- _What needs to be done_: Type out the listing below exactly. Pictures stay out of it.

- _Provided data_:
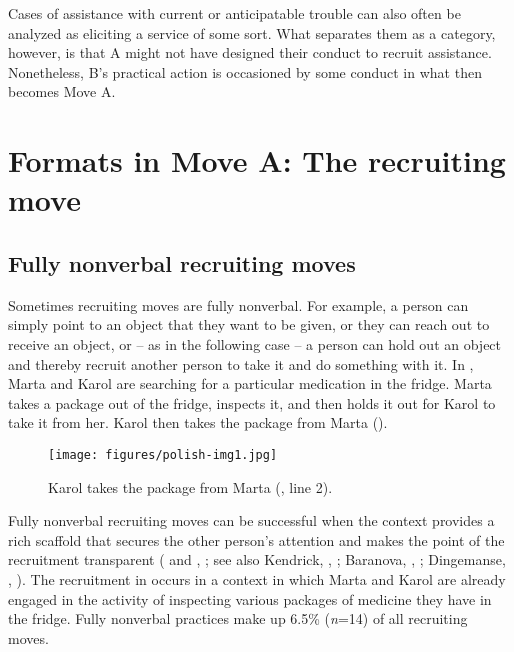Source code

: \documentclass[output=paper]{langsci/langscibook}
\begin{document}
Cases of assistance with current or anticipatable trouble can also often be analyzed as eliciting a service of some sort.  What separates them as a category, however, is that A might not have designed their conduct to recruit assistance. Nonetheless, B’s practical action is occasioned by some conduct in what then becomes Move A.

\section{Formats in Move A: The recruiting move}

\subsection{Fully nonverbal recruiting moves}\label{sec:zinken:3.1}

Sometimes recruiting moves are fully nonverbal.  For example, a person can simply point to an object that they want to be given, or they can reach out to receive an object, or -- as in the following case -- a person can hold out an object and thereby recruit another person to take it and do something with it.  In , Marta and Karol are searching for a particular medication in the fridge.  Marta takes a package out of the fridge, inspects it, and then holds it out for Karol to take it from her.  Karol then takes the package from Marta ().

%
\begin{mdframednoverticalspace}[style=firstfoc]
\end{mdframednoverticalspace}
%
\begin{mdframednoverticalspace}[style=secondfoc]
\end{mdframednoverticalspace}
%
\begin{figure}
\caption{Karol takes the package from Marta (, line 2).}
\texttt{[image: figures/polish-img1.jpg]}
\label{fig:zinken:1}
\end{figure}

Fully nonverbal recruiting moves can be successful when the context provides a rich scaffold that secures the other person’s attention and makes the point of the recruitment transparent (\citealt{Rossi2014} and , ; see also Kendrick, , ; Baranova, , ; Dingemanse, , ). The recruitment in  occurs in a context in which Marta and Karol are already engaged in the activity of inspecting various packages of medicine they have in the fridge. Fully nonverbal practices make up 6.5\% (\textit{n}=14) of all recruiting moves.
\end{document}

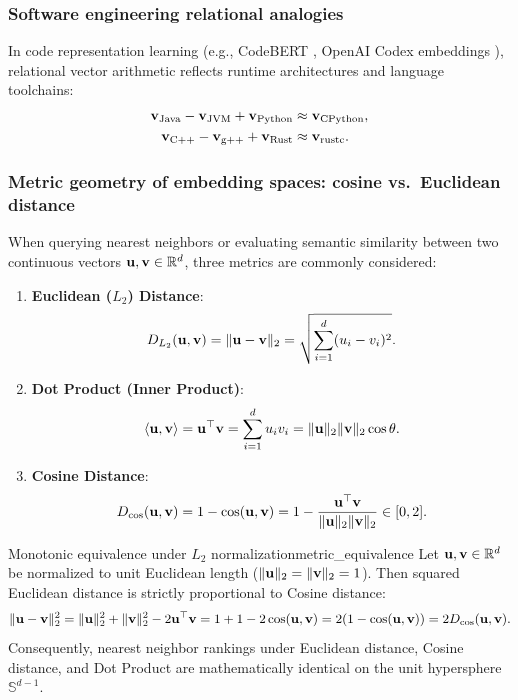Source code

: \documentclass[../../main.tex]{subfiles}
\begin{document}
\subsubsection{Software engineering relational analogies}
In code representation learning (e.g., CodeBERT \cite{feng2020codebert}, OpenAI Codex embeddings \cite{chen2021codex}), relational vector arithmetic reflects runtime architectures and language toolchains:
\begin{align}
\label{eq:se_analogy_runtime}
\vv_{\text{Java}} - \vv_{\text{JVM}} + \vv_{\text{Python}} &\approx \vv_{\text{CPython}}, \\
\label{eq:se_analogy_compiler}
\vv_{\text{C++}} - \vv_{\text{g++}} + \vv_{\text{Rust}} &\approx \vv_{\text{rustc}}.
\end{align}

\subsubsection{Metric geometry of embedding spaces: cosine vs.~Euclidean distance}
\label{subsec:metric_geometry}

When querying nearest neighbors or evaluating semantic similarity between two continuous vectors $\vu, \vv \in \R^d$, three metrics are commonly considered:
\begin{enumerate}
    \item \textbf{Euclidean ($L_2$) Distance}:
    \begin{equation}
    \label{eq:euclidean_dist}
    D_{L_2}(\vu, \vv) = \|\vu - \vv\|_2 = \sqrt{\sum_{i=1}^d (u_i - v_i)^2}.
    \end{equation}
    \item \textbf{Dot Product (Inner Product)}:
    \begin{equation}
    \label{eq:dot_prod_metric}
    \inner{\vu, \vv} = \vu^\top \vv = \sum_{i=1}^d u_i v_i = \|\vu\|_2 \|\vv\|_2 \cos \theta.
    \end{equation}
    \item \textbf{Cosine Distance}:
    \begin{equation}
    \label{eq:cosine_dist_def}
    D_{\cos}(\vu, \vv) = 1 - \cos(\vu, \vv) = 1 - \frac{\vu^\top \vv}{\|\vu\|_2 \|\vv\|_2} \in [0, 2].
    \end{equation}
\end{enumerate}

\begin{theorem}{Monotonic equivalence under $L_2$ normalization}{metric_equivalence}
Let $\vu, \vv \in \R^d$ be normalized to unit Euclidean length ($\|\vu\|_2 = \|\vv\|_2 = 1$). Then squared Euclidean distance is strictly proportional to Cosine distance:
\begin{equation}
\label{eq:unit_norm_equiv}
\|\vu - \vv\|_2^2 = \|\vu\|_2^2 + \|\vv\|_2^2 - 2 \vu^\top \vv = 1 + 1 - 2 \cos(\vu, \vv) = 2(1 - \cos(\vu, \vv)) = 2 D_{\cos}(\vu, \vv).
\end{equation}
Consequently, nearest neighbor rankings under Euclidean distance, Cosine distance, and Dot Product are mathematically identical on the unit hypersphere $\mathbb{S}^{d-1}$.
\end{theorem}
\end{document}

- _Exercise output_:
Source code

: \documentclass[output=paper]{langsci/langscibook}
\begin{document}
Cases of assistance with current or anticipatable trouble can also often be analyzed as eliciting a service of some sort.  What separates them as a category, however, is that A might not have designed their conduct to recruit assistance. Nonetheless, B’s practical action is occasioned by some conduct in what then becomes Move A.

\section{Formats in Move A: The recruiting move}

\subsection{Fully nonverbal recruiting moves}\label{sec:zinken:3.1}

Sometimes recruiting moves are fully nonverbal.  For example, a person can simply point to an object that they want to be given, or they can reach out to receive an object, or -- as in the following case -- a person can hold out an object and thereby recruit another person to take it and do something with it.  In , Marta and Karol are searching for a particular medication in the fridge.  Marta takes a package out of the fridge, inspects it, and then holds it out for Karol to take it from her.  Karol then takes the package from Marta ().

%
\begin{mdframednoverticalspace}[style=firstfoc]
\end{mdframednoverticalspace}
%
\begin{mdframednoverticalspace}[style=secondfoc]
\end{mdframednoverticalspace}
%
\begin{figure}
\caption{Karol takes the package from Marta (, line 2).}
\texttt{[image: figures/polish-img1.jpg]}
\label{fig:zinken:1}
\end{figure}

Fully nonverbal recruiting moves can be successful when the context provides a rich scaffold that secures the other person’s attention and makes the point of the recruitment transparent (\citealt{Rossi2014} and , ; see also Kendrick, , ; Baranova, , ; Dingemanse, , ). The recruitment in  occurs in a context in which Marta and Karol are already engaged in the activity of inspecting various packages of medicine they have in the fridge. Fully nonverbal practices make up 6.5\% (\textit{n}=14) of all recruiting moves.
\end{document}

Source code

: \documentclass[../../main.tex]{subfiles}
\begin{document}
\subsubsection{Software engineering relational analogies}
In code representation learning (e.g., CodeBERT \cite{feng2020codebert}, OpenAI Codex embeddings \cite{chen2021codex}), relational vector arithmetic reflects runtime architectures and language toolchains:
\begin{align}
\label{eq:se_analogy_runtime}
\vv_{\text{Java}} - \vv_{\text{JVM}} + \vv_{\text{Python}} &\approx \vv_{\text{CPython}}, \\
\label{eq:se_analogy_compiler}
\vv_{\text{C++}} - \vv_{\text{g++}} + \vv_{\text{Rust}} &\approx \vv_{\text{rustc}}.
\end{align}

\subsubsection{Metric geometry of embedding spaces: cosine vs.~Euclidean distance}
\label{subsec:metric_geometry}

When querying nearest neighbors or evaluating semantic similarity between two continuous vectors $\vu, \vv \in \R^d$, three metrics are commonly considered:
\begin{enumerate}
    \item \textbf{Euclidean ($L_2$) Distance}:
    \begin{equation}
    \label{eq:euclidean_dist}
    D_{L_2}(\vu, \vv) = \|\vu - \vv\|_2 = \sqrt{\sum_{i=1}^d (u_i - v_i)^2}.
    \end{equation}
    \item \textbf{Dot Product (Inner Product)}:
    \begin{equation}
    \label{eq:dot_prod_metric}
    \inner{\vu, \vv} = \vu^\top \vv = \sum_{i=1}^d u_i v_i = \|\vu\|_2 \|\vv\|_2 \cos \theta.
    \end{equation}
    \item \textbf{Cosine Distance}:
    \begin{equation}
    \label{eq:cosine_dist_def}
    D_{\cos}(\vu, \vv) = 1 - \cos(\vu, \vv) = 1 - \frac{\vu^\top \vv}{\|\vu\|_2 \|\vv\|_2} \in [0, 2].
    \end{equation}
\end{enumerate}

\begin{theorem}{Monotonic equivalence under $L_2$ normalization}{metric_equivalence}
Let $\vu, \vv \in \R^d$ be normalized to unit Euclidean length ($\|\vu\|_2 = \|\vv\|_2 = 1$). Then squared Euclidean distance is strictly proportional to Cosine distance:
\begin{equation}
\label{eq:unit_norm_equiv}
\|\vu - \vv\|_2^2 = \|\vu\|_2^2 + \|\vv\|_2^2 - 2 \vu^\top \vv = 1 + 1 - 2 \cos(\vu, \vv) = 2(1 - \cos(\vu, \vv)) = 2 D_{\cos}(\vu, \vv).
\end{equation}
Consequently, nearest neighbor rankings under Euclidean distance, Cosine distance, and Dot Product are mathematically identical on the unit hypersphere $\mathbb{S}^{d-1}$.
\end{theorem}
\end{document}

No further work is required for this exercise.